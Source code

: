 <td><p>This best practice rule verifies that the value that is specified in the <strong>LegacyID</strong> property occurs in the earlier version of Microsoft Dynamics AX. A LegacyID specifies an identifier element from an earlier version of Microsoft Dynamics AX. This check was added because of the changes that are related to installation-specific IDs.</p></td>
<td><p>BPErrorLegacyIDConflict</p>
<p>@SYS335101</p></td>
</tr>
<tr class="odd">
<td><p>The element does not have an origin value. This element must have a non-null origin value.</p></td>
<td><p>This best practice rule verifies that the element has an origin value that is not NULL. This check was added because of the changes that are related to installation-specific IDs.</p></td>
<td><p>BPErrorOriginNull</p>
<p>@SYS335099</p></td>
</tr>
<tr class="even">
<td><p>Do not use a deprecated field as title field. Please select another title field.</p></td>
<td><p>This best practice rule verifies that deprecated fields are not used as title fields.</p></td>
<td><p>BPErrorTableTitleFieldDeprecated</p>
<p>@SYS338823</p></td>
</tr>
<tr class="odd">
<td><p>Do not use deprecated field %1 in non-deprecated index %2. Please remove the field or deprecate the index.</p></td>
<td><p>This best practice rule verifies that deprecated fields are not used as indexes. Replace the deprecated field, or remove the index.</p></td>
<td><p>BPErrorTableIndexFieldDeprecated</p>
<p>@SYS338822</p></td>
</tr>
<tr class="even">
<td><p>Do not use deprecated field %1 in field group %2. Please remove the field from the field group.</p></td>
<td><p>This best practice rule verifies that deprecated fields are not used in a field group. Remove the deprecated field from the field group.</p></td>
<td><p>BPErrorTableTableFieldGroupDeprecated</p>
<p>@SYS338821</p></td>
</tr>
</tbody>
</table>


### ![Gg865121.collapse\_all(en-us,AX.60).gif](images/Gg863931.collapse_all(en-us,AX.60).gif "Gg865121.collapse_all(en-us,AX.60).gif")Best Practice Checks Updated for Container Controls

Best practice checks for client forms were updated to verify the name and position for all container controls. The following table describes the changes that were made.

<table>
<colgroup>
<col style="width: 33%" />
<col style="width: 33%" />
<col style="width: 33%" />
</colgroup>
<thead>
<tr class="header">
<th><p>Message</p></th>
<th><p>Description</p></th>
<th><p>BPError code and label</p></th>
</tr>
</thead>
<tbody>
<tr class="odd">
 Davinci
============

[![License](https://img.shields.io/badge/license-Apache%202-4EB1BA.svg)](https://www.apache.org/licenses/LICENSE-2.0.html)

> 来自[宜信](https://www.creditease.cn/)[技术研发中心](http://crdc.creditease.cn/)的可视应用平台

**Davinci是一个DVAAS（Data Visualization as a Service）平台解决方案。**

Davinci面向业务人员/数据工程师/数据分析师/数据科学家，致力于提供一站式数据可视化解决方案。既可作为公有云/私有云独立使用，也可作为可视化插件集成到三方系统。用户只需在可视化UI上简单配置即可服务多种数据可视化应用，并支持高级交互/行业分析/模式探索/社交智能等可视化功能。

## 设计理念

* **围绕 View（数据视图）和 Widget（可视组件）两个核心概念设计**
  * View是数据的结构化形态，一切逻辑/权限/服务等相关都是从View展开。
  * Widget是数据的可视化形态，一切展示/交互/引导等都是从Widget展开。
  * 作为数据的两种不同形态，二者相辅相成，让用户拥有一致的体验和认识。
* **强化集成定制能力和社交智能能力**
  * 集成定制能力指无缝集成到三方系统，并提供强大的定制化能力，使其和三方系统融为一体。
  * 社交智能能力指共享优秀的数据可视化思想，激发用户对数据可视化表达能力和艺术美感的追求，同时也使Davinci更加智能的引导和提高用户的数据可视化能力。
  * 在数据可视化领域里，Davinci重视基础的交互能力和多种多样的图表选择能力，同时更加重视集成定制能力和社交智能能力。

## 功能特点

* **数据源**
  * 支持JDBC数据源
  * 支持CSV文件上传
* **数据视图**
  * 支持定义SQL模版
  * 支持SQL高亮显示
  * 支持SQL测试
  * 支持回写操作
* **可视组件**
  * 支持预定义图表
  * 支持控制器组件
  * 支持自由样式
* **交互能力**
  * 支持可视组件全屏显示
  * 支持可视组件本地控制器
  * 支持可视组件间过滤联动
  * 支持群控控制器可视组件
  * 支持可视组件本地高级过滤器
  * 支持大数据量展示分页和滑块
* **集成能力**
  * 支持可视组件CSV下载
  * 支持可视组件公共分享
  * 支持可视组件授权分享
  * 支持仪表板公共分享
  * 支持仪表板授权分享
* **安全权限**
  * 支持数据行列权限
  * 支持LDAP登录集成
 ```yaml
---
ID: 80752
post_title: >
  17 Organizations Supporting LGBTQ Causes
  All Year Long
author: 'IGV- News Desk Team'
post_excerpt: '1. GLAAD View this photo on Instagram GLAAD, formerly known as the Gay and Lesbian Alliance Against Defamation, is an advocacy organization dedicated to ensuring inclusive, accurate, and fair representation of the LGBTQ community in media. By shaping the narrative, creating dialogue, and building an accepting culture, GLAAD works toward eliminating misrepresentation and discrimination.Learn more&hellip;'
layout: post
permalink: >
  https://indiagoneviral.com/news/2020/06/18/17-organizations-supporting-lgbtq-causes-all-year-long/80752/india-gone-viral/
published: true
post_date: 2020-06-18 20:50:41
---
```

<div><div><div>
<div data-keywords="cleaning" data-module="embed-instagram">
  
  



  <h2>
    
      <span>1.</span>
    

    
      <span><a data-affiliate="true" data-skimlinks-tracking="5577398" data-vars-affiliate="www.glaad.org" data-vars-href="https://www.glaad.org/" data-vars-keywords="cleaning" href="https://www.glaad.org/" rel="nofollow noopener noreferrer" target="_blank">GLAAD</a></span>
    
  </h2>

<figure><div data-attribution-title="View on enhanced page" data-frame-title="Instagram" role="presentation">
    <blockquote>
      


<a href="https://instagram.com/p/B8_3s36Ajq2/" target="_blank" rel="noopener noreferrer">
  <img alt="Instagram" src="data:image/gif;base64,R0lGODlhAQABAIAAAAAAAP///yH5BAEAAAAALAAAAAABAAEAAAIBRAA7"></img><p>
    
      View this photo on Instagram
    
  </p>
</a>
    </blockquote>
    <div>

Task to carry out
Return from the data every line that holds "数据视图".

Result
* **围绕 View（数据视图）和 Widget（可视组件）两个核心概念设计**
* **数据视图**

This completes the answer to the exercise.